I have really come to love singing again since being here. I am very lucky to be blessed with that talent, and hopefully I can share it more once I get home .And my best friend, Jane, even got me a flower after the show! She is so thoughtful. Anyways, the entire night was so great. I am going to try to send the video of it sometime later this week, so be looking for that in an email (if I can get it to work)

Thursday June 17 was one of the longest days that I've had here at the Center. We had 7 hours of class... Oh man I barely survived, but I did! The awesome thing was that I said a little prayer before I went into my 4-hour Palestinian Historical Discourse class just praying that I could stay awake and enjoy the material that I learned, and I did! I really had a great day in that class. So ya, prayers are answered, even if they are seemingly insignificant. :)

Friday June 18 was one of the funnest days that I've had here thus far I think! That morning I had another Old Testament midterm which I did well on again, so at least I did well and got it out of the way. That afternoon I was able to help with making the humanitarian aid kits again which is always fun. I am the box girl, so all I do is make boxes and tape up the ones that are filled with the kits.
I do that every week. I seriously have no idea how to do anything else in the assembly line, but that's okay because I enjoy it. After that I went out into the city with a couple of my friends to buy some challah bread. Challah bread is what the Jews make every Friday for their shabbat dinner that night. So this bread is only available once a week which makes it that much better! Haha. It really was delicious though... So fresh and so soft! Definitely worth the 30 minute hike to get it! After that we went into the Old City and got me some money and some essentials that I needed. We actually ran into some of Jane's friends who live in the Tel Aviv branch, and they invited the three of us to go to dinner with them! So we got a free meal from a restaurant in the Old City which was great! The food was delicious, and it was fun to get to know those people. After dinner we came back to the Center and had a night of Israeli folk dancing! Oh my gosh this was such a blast! I thought that Arab folk dancing was fun. No. Not in comparison to this! We seriously danced for like 2 hours straight, and after we were done we were all so sweaty! It was disgusting, but totally worth the fun we had in doing that together. That night we had a girls night watching 'She's the Man', painting our nails, and just talking about everything until about 2 am. :) Loved that day!

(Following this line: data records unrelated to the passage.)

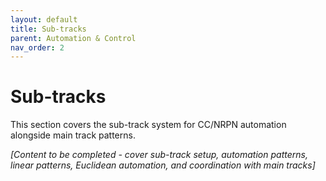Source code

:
 ```yaml
---
layout: default
title: Sub-tracks
parent: Automation & Control
nav_order: 2
---
```


# Sub-tracks

This section covers the sub-track system for CC/NRPN automation alongside main track patterns.

*[Content to be completed - cover sub-track setup, automation patterns, linear patterns, Euclidean automation, and coordination with main tracks]*
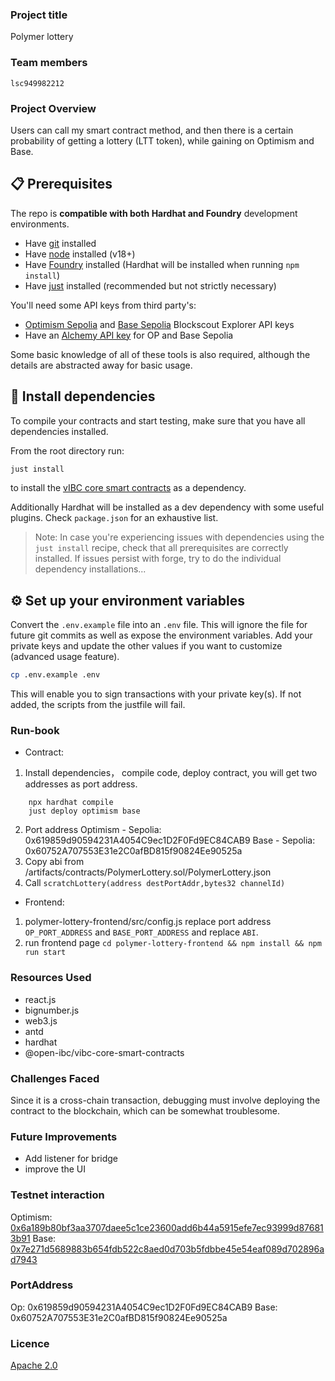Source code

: 



### Project title
Polymer lottery

### Team members
    lsc949982212

### Project Overview
Users can call my smart contract method, and then there is a certain probability of getting a lottery (LTT token), while gaining on Optimism and Base.

## 📋 Prerequisites

The repo is **compatible with both Hardhat and Foundry** development environments.

- Have [git](https://git-scm.com/downloads) installed
- Have [node](https://nodejs.org) installed (v18+)
- Have [Foundry](https://book.getfoundry.sh/getting-started/installation) installed (Hardhat will be installed when running `npm install`)
- Have [just](https://just.systems/man/en/chapter_1.html) installed (recommended but not strictly necessary)

You'll need some API keys from third party's:
- [Optimism Sepolia](https://optimism-sepolia.blockscout.com/account/api-key) and [Base Sepolia](https://base-sepolia.blockscout.com/account/api-key) Blockscout Explorer API keys
- Have an [Alchemy API key](https://docs.alchemy.com/docs/alchemy-quickstart-guide) for OP and Base Sepolia

Some basic knowledge of all of these tools is also required, although the details are abstracted away for basic usage.

## 🧰 Install dependencies

To compile your contracts and start testing, make sure that you have all dependencies installed.

From the root directory run:

```bash
just install
```

to install the [vIBC core smart contracts](https://github.com/open-ibc/vibc-core-smart-contracts) as a dependency.

Additionally Hardhat will be installed as a dev dependency with some useful plugins. Check `package.json` for an exhaustive list.

> Note: In case you're experiencing issues with dependencies using the `just install` recipe, check that all prerequisites are correctly installed. If issues persist with forge, try to do the individual dependency installations...

## ⚙️ Set up your environment variables

Convert the `.env.example` file into an `.env` file. This will ignore the file for future git commits as well as expose the environment variables. Add your private keys and update the other values if you want to customize (advanced usage feature).

```bash
cp .env.example .env
```

This will enable you to sign transactions with your private key(s). If not added, the scripts from the justfile will fail.

### Run-book
- Contract:
1. Install dependencies， compile code, deploy contract, you will get two addresses as port address.
```
    npx hardhat compile
    just deploy optimism base
```
2. Port address
    Optimism - Sepolia: 0x619859d90594231A4054C9ec1D2F0Fd9EC84CAB9
    Base - Sepolia: 0x60752A707553E31e2C0afBD815f90824Ee90525a
3. Copy abi from /artifacts/contracts/PolymerLottery.sol/PolymerLottery.json
4. Call `scratchLottery(address destPortAddr,bytes32 channelId)`

- Frontend:
1. polymer-lottery-frontend/src/config.js replace port address `OP_PORT_ADDRESS` and `BASE_PORT_ADDRESS` and replace `ABI`.
2. run frontend page `cd polymer-lottery-frontend && npm install && npm run start`


### Resources Used
- react.js
- bignumber.js
- web3.js
- antd
- hardhat
- @open-ibc/vibc-core-smart-contracts
### Challenges Faced
Since it is a cross-chain transaction, debugging must involve deploying the contract to the blockchain, which can be somewhat troublesome.

### Future Improvements
- Add listener for bridge
- improve the UI

### Testnet interaction
Optimism: [0x6a189b80bf3aa3707daee5c1ce23600add6b44a5915efe7ec93999d876813b91](https://optimism-sepolia.blockscout.com/tx/0x6a189b80bf3aa3707daee5c1ce23600add6b44a5915efe7ec93999d876813b91)
Base: [0x7e271d5689883b654fdb522c8aed0d703b5fdbbe45e54eaf089d702896ad7943](https://base-sepolia.blockscout.com/tx/0x7e271d5689883b654fdb522c8aed0d703b5fdbbe45e54eaf089d702896ad7943)


### PortAddress
Op: 0x619859d90594231A4054C9ec1D2F0Fd9EC84CAB9
Base: 0x60752A707553E31e2C0afBD815f90824Ee90525a

### Licence
[Apache 2.0](LICENSE)

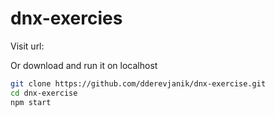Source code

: # dnx-exercies

Visit url:

Or download and run it on localhost

```bash
git clone https://github.com/dderevjanik/dnx-exercise.git
cd dnx-exercise
npm start
```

Today, Saturday June 19, has been great too. I slept in this morning (due to my lack of going to bed last night) and had a wonderful church service. This afternoon we have a fireside from an area general authority so that will be great. One thing I want to note is that today is my half-way point! Can you believe that?! I am half-way done with my adventures here in the Holy Land! I feel like I have done so much and have learned and grown so much, and yet there is so much I still want to do! And guaranteed the time is going to go by super fast after this, especially after my finals are over in two weeks. Woah, time is just flyin by!

Thursday, June 10, 2010

Feelings

I know you are probably all surprised that I'm posting about something besides my adventures in Israel, but I decided that I wanted to write more about how I am feeling while I am here rather than just what I am doing.

The first thing that comes to my mind is my family. I have been surprised at how well I have done with being gone from my family for over six weeks now. It was very hard at first, combined with being in a completely foreign country with a completely foreign culture, trying to make friends, and figuring out what it is I am supposed to do here. The longest that I had ever been away from my family before was 21 days while I was in China, and you bet your buttons that after I had been here 22 days I had a secret party inside my head for making it past that point. Haha. I was so used to calling my mom multiple times a day, seeing my family at least once a week, if not two or three times, being at work with my sister, and just always being with the family. It's been hard being gone for special family events like our Mother's Day dinner at The Roof and my brother's birthday just because those are some of the times that I remember most.
My family at my mom's and my birthday dinner at the Melting Pot.

But, honestly, it is getting easier and easier as time goes by. I only call my family once or twice a week, I e-mail them quite often to just give them updates with what I'm doing, and I am for sure still in a lot of contact with them. But the days don't go by as slowly, the weeks are passing *almost* too quickly, and I feel like I am even growing closer to them because I get to share all of these neat experiences with them. Some days are much harder than others, but overall I am doing pretty well in that field. I miss my family immensely and I can't wait until I can see them in August, but I would never ever EVER change the experiences that I am having here for being at home.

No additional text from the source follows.